Click Here to Subscribe Now! Try a 3-month trial for only $68 Let's Connect:    

Quote of the Day

Thursday, March 29, 2012

March 29, 2012 -- "A loss never bothers me after I take it." Jesse Livermore.


Wise words from Jesse Livermore except for one thing. Losses to me are experiential lessons. I always look at my losses and then ask, "What have I learned?" If I've learned something valuable, I don't consider it a loss. I take it as a lesson or an insight into my character -- laziness, greed, stupidity, impatience. I've often said that the stock market is a great teacher, that is, if you are humble enough to learn from your mistakes or losses.


I was looking over the quarterly report of Tri-Continental Corp. I think this was the first closed-end fund, founded in the 1920s prior to the '29 crash. I don't know what TY sold for in July 1932, but in 1940 with the Dow at a price of 98 you could have bought TY at around 2. Buyers at that time merely had to load up on the fund and hold it, and they would be rich today. The fund's assets are now near two billion. I looked up their holdings of Apple; they hold 80,800 shares. That shows you how huge some of these funds are, and the great buying power they possess.


What I want to illustrate is that great fortunes are made at super-bear market lows. But you must have the money at the lows. Which is why gold is so singular and valuable. If you have gold at the bottom of the next bear market, you can exchange it for a collection of great common stocks or funds, and then sit back and relax. You are then betting on the lasting power of the US. If the US "comes back," you will be rich beyond your wildest dreams. But you have to have the guts to hang on to your gold. And you need patience -- the patience of ten men.

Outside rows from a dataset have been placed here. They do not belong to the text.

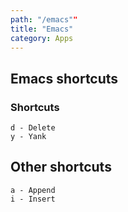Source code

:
 ```yaml
---
path: "/emacs""
title: "Emacs"
category: Apps
---
```


## Emacs shortcuts

### Shortcuts

```
d - Delete
y - Yank
```

<!-- {.sup} -->

## Other shortcuts

```
a - Append
i - Insert
```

And I wonder -- is there a super bear market waiting for us somewhere in the future? The great ride from the end of WWII to today has never been fully corrected. Some day it will be. And impossible bargains in stocks will be lying around -- with very few willing or solvent buyers. Such is the fascination of the stock market. In this business the "impossible" never seems to be possible. But the impossible definitely is possible in the strange and exotic world of Wall Street.




My PTI was down 2 at 6389. The moving average at 6363, so my PTI is bullish by 26.


The Dow was up 19.61 to 13145.82.


Transports were down 1.92 to 5256.21.


Utilities were up 1.86 to 456.04.


NASDAQ was down 9.60 to 3095.36.


S&P 500 was down 2.26 to 1403.28.


There were 1197 advances and 1822 declines on the NYSE.


There were 43 new highs and 26 new lows.

May light crude was down 2.63 to 102.78.


Total Volume on the NYSE and associated exchanges was 3.77 billion.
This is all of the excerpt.